§ Task brief
In the records below, find the line with "base alarm) | |" and the line with "time of the alarm. | X |"; return exactly those lines and every line between them.

── Study material ──

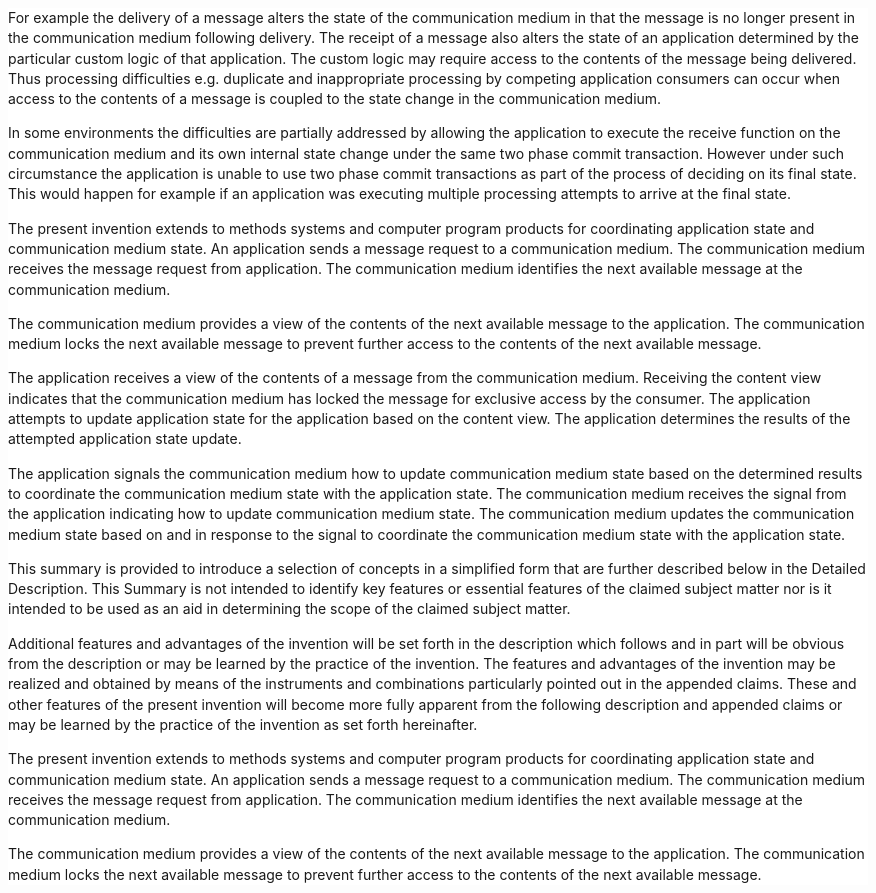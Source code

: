 For example the delivery of a message alters the state of the communication medium in that the message is no longer present in the communication medium following delivery. The receipt of a message also alters the state of an application determined by the particular custom logic of that application. The custom logic may require access to the contents of the message being delivered. Thus processing difficulties e.g. duplicate and inappropriate processing by competing application consumers can occur when access to the contents of a message is coupled to the state change in the communication medium.

In some environments the difficulties are partially addressed by allowing the application to execute the receive function on the communication medium and its own internal state change under the same two phase commit transaction. However under such circumstance the application is unable to use two phase commit transactions as part of the process of deciding on its final state. This would happen for example if an application was executing multiple processing attempts to arrive at the final state.

The present invention extends to methods systems and computer program products for coordinating application state and communication medium state. An application sends a message request to a communication medium. The communication medium receives the message request from application. The communication medium identifies the next available message at the communication medium.

The communication medium provides a view of the contents of the next available message to the application. The communication medium locks the next available message to prevent further access to the contents of the next available message.

The application receives a view of the contents of a message from the communication medium. Receiving the content view indicates that the communication medium has locked the message for exclusive access by the consumer. The application attempts to update application state for the application based on the content view. The application determines the results of the attempted application state update.

The application signals the communication medium how to update communication medium state based on the determined results to coordinate the communication medium state with the application state. The communication medium receives the signal from the application indicating how to update communication medium state. The communication medium updates the communication medium state based on and in response to the signal to coordinate the communication medium state with the application state.

This summary is provided to introduce a selection of concepts in a simplified form that are further described below in the Detailed Description. This Summary is not intended to identify key features or essential features of the claimed subject matter nor is it intended to be used as an aid in determining the scope of the claimed subject matter.

Additional features and advantages of the invention will be set forth in the description which follows and in part will be obvious from the description or may be learned by the practice of the invention. The features and advantages of the invention may be realized and obtained by means of the instruments and combinations particularly pointed out in the appended claims. These and other features of the present invention will become more fully apparent from the following description and appended claims or may be learned by the practice of the invention as set forth hereinafter.

The present invention extends to methods systems and computer program products for coordinating application state and communication medium state. An application sends a message request to a communication medium. The communication medium receives the message request from application. The communication medium identifies the next available message at the communication medium.

The communication medium provides a view of the contents of the next available message to the application. The communication medium locks the next available message to prevent further access to the contents of the next available message.
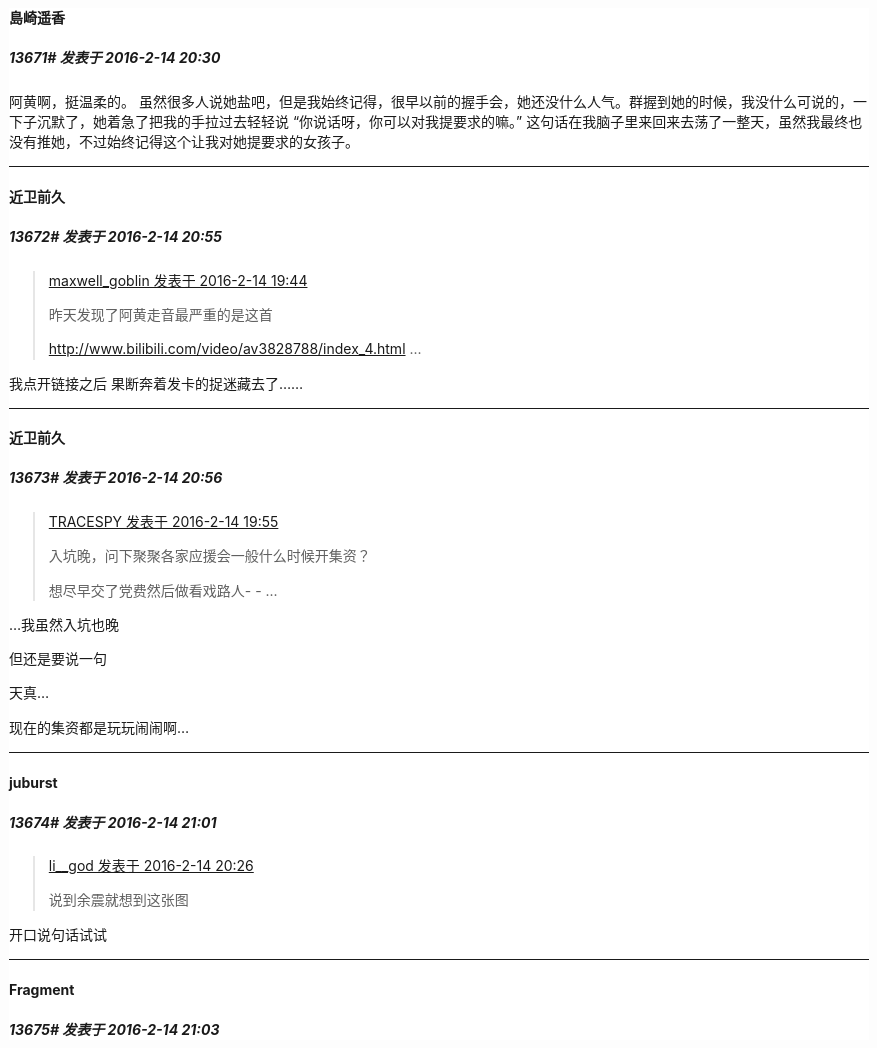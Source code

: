 ####  島崎遥香  
##### 13671#       发表于 2016-2-14 20:30

阿黄啊，挺温柔的。
虽然很多人说她盐吧，但是我始终记得，很早以前的握手会，她还没什么人气。群握到她的时候，我没什么可说的，一下子沉默了，她着急了把我的手拉过去轻轻说
“你说话呀，你可以对我提要求的嘛。”
这句话在我脑子里来回来去荡了一整天，虽然我最终也没有推她，不过始终记得这个让我对她提要求的女孩子。

*****

####  近卫前久  
##### 13672#       发表于 2016-2-14 20:55

<blockquote><a href="httphttps://bbs.saraba1st.com/2b/forum.php?mod=redirect&amp;goto=findpost&amp;pid=31568541&amp;ptid=1105387" target="_blank">maxwell_goblin 发表于 2016-2-14 19:44</a>

昨天发现了阿黄走音最严重的是这首

http://www.bilibili.com/video/av3828788/index_4.html ...</blockquote>
我点开链接之后 果断奔着发卡的捉迷藏去了……

*****

####  近卫前久  
##### 13673#       发表于 2016-2-14 20:56

<blockquote><a href="httphttps://bbs.saraba1st.com/2b/forum.php?mod=redirect&amp;goto=findpost&amp;pid=31568638&amp;ptid=1105387" target="_blank">TRACESPY 发表于 2016-2-14 19:55</a>

入坑晚，问下聚聚各家应援会一般什么时候开集资？

想尽早交了党费然后做看戏路人- - ...</blockquote>
…我虽然入坑也晚

但还是要说一句

天真…

现在的集资都是玩玩闹闹啊…

*****

####  juburst  
##### 13674#       发表于 2016-2-14 21:01

<blockquote><a href="httphttps://bbs.saraba1st.com/2b/forum.php?mod=redirect&amp;goto=findpost&amp;pid=31568910&amp;ptid=1105387" target="_blank">li__god 发表于 2016-2-14 20:26</a>

说到余震就想到这张图</blockquote>
开口说句话试试

*****

####  Fragment  
##### 13675#       发表于 2016-2-14 21:03
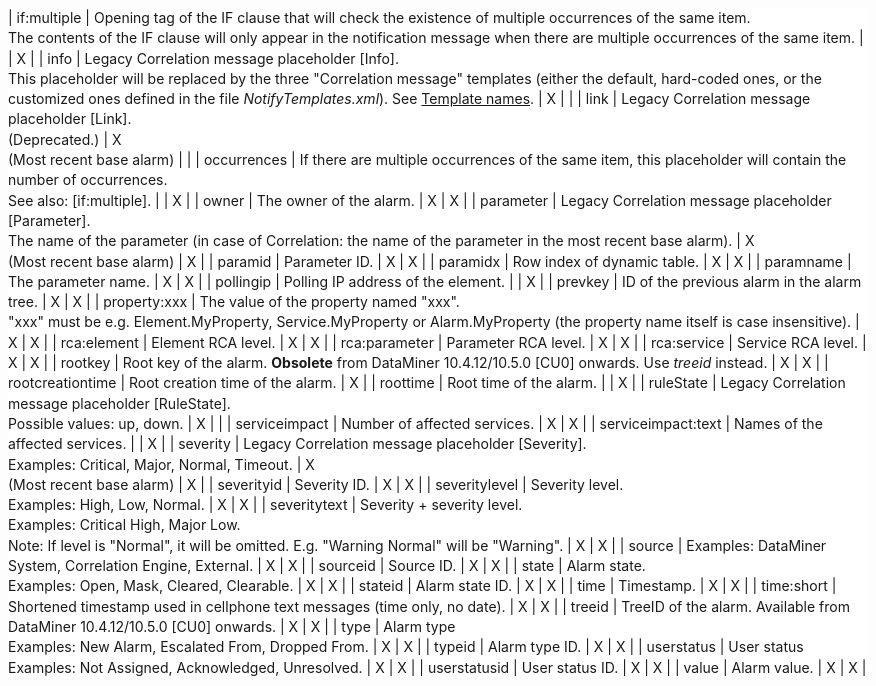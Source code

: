 | if:multiple        | Opening tag of the IF clause that will check the existence of multiple occurrences of the same item.<br> The contents of the IF clause will only appear in the notification message when there are multiple occurrences of the same item. | | X |
| info               | Legacy Correlation message placeholder \[Info\].<br> This placeholder will be replaced by the three "Correlation message" templates (either the default, hard-coded ones, or the customized ones defined in the file *NotifyTemplates.xml*). See [Template names](#template-names). | X | |
| link               | Legacy Correlation message placeholder \[Link\].<br> (Deprecated.) | X<br>(Most recent base alarm) | |
| occurrences        | If there are multiple occurrences of the same item, this placeholder will contain the number of occurrences.<br> See also: \[if:multiple\]. | | X |
| owner              | The owner of the alarm. | X | X |
| parameter          | Legacy Correlation message placeholder \[Parameter\].<br> The name of the parameter (in case of Correlation: the name of the parameter in the most recent base alarm). | X<br>(Most recent base alarm) | X |
| paramid            | Parameter ID. | X | X |
| paramidx           | Row index of dynamic table. | X | X |
| paramname          | The parameter name. | X | X |
| pollingip          | Polling IP address of the element. | | X |
| prevkey            | ID of the previous alarm in the alarm tree. | X | X |
| property:xxx       | The value of the property named "xxx".<br> "xxx" must be e.g. Element.MyProperty, Service.MyProperty or Alarm.MyProperty (the property name itself is case insensitive). | X | X |
| rca:element        | Element RCA level. | X | X |
| rca:parameter      | Parameter RCA level. | X | X |
| rca:service        | Service RCA level. | X | X |
| rootkey            | Root key of the alarm. **Obsolete** from DataMiner 10.4.12/10.5.0 [CU0] onwards. Use *treeid* instead. | X | X |
| rootcreationtime   | Root creation time of the alarm. | X |
| roottime           | Root time of the alarm. | | X |
| ruleState          | Legacy Correlation message placeholder \[RuleState\].<br> Possible values: up, down. | X | |
| serviceimpact      | Number of affected services. | X | X |
| serviceimpact:text | Names of the affected services. | | X |
| severity           | Legacy Correlation message placeholder \[Severity\].<br> Examples: Critical, Major, Normal, Timeout. | X<br>(Most recent base alarm) | X |
| severityid         | Severity ID. | X | X |
| severitylevel      | Severity level.<br> Examples: High, Low, Normal. | X | X |
| severitytext       | Severity + severity level.<br> Examples: Critical High, Major Low.<br> Note: If level is "Normal", it will be omitted. E.g. "Warning Normal" will be "Warning". | X | X |
| source             | Examples: DataMiner System, Correlation Engine, External. | X | X |
| sourceid           | Source ID. | X | X |
| state              | Alarm state.<br> Examples: Open, Mask, Cleared, Clearable. | X | X |
| stateid            | Alarm state ID. | X | X |
| time               | Timestamp. | X | X |
| time:short         | Shortened timestamp used in cellphone text messages (time only, no date). | X | X |
| treeid             | TreeID of the alarm. Available from DataMiner 10.4.12/10.5.0 [CU0] onwards. | X | X |
| type               | Alarm type<br> Examples: New Alarm, Escalated From, Dropped From. | X | X |
| typeid             | Alarm type ID. | X | X |
| userstatus         | User status<br> Examples: Not Assigned, Acknowledged, Unresolved. | X | X |
| userstatusid       | User status ID. | X | X |
| value              | Alarm value. | X | X |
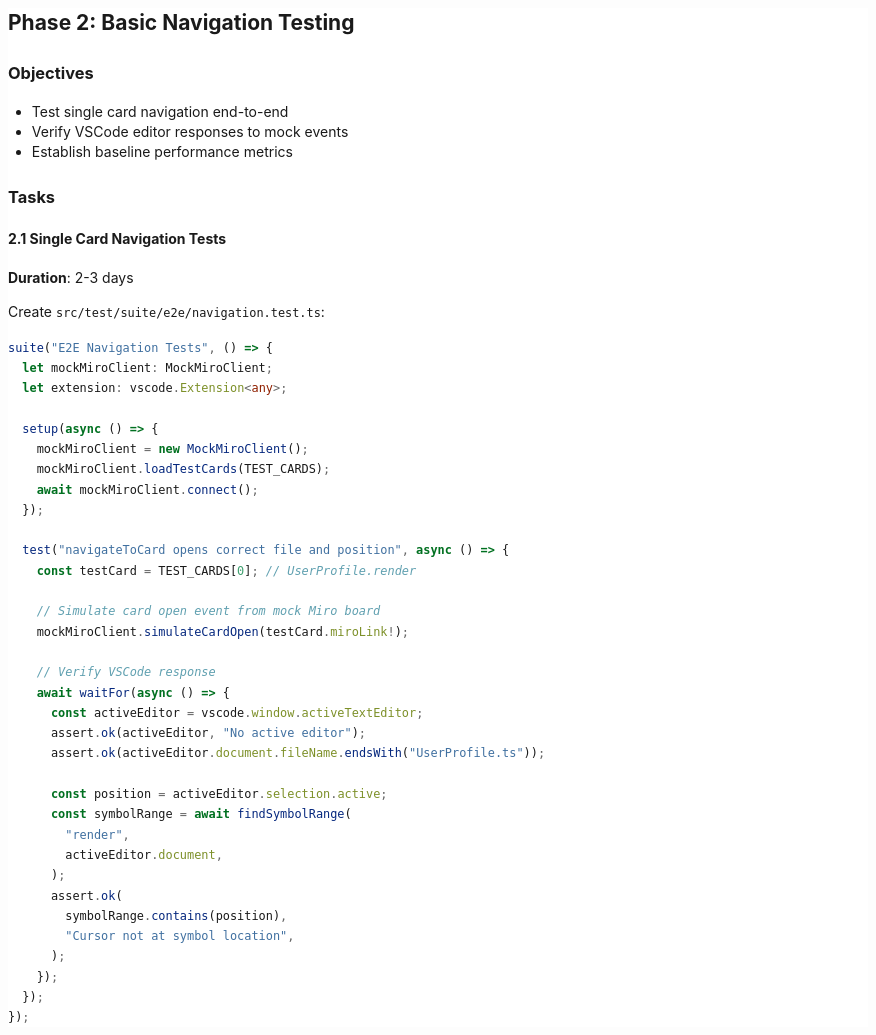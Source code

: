 ## Phase 2: Basic Navigation Testing

### Objectives

- Test single card navigation end-to-end
- Verify VSCode editor responses to mock events
- Establish baseline performance metrics

### Tasks

#### 2.1 Single Card Navigation Tests

**Duration**: 2-3 days

Create `src/test/suite/e2e/navigation.test.ts`:

```typescript
suite("E2E Navigation Tests", () => {
  let mockMiroClient: MockMiroClient;
  let extension: vscode.Extension<any>;

  setup(async () => {
    mockMiroClient = new MockMiroClient();
    mockMiroClient.loadTestCards(TEST_CARDS);
    await mockMiroClient.connect();
  });

  test("navigateToCard opens correct file and position", async () => {
    const testCard = TEST_CARDS[0]; // UserProfile.render

    // Simulate card open event from mock Miro board
    mockMiroClient.simulateCardOpen(testCard.miroLink!);

    // Verify VSCode response
    await waitFor(async () => {
      const activeEditor = vscode.window.activeTextEditor;
      assert.ok(activeEditor, "No active editor");
      assert.ok(activeEditor.document.fileName.endsWith("UserProfile.ts"));

      const position = activeEditor.selection.active;
      const symbolRange = await findSymbolRange(
        "render",
        activeEditor.document,
      );
      assert.ok(
        symbolRange.contains(position),
        "Cursor not at symbol location",
      );
    });
  });
});
```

───

§ Output below
| link               | Legacy Correlation message placeholder \[Link\].<br> (Deprecated.) | X<br>(Most recent base alarm) | |
| occurrences        | If there are multiple occurrences of the same item, this placeholder will contain the number of occurrences.<br> See also: \[if:multiple\]. | | X |
| owner              | The owner of the alarm. | X | X |
| parameter          | Legacy Correlation message placeholder \[Parameter\].<br> The name of the parameter (in case of Correlation: the name of the parameter in the most recent base alarm). | X<br>(Most recent base alarm) | X |
| paramid            | Parameter ID. | X | X |
| paramidx           | Row index of dynamic table. | X | X |
| paramname          | The parameter name. | X | X |
| pollingip          | Polling IP address of the element. | | X |
| prevkey            | ID of the previous alarm in the alarm tree. | X | X |
| property:xxx       | The value of the property named "xxx".<br> "xxx" must be e.g. Element.MyProperty, Service.MyProperty or Alarm.MyProperty (the property name itself is case insensitive). | X | X |
| rca:element        | Element RCA level. | X | X |
| rca:parameter      | Parameter RCA level. | X | X |
| rca:service        | Service RCA level. | X | X |
| rootkey            | Root key of the alarm. **Obsolete** from DataMiner 10.4.12/10.5.0 [CU0] onwards. Use *treeid* instead. | X | X |
| rootcreationtime   | Root creation time of the alarm. | X |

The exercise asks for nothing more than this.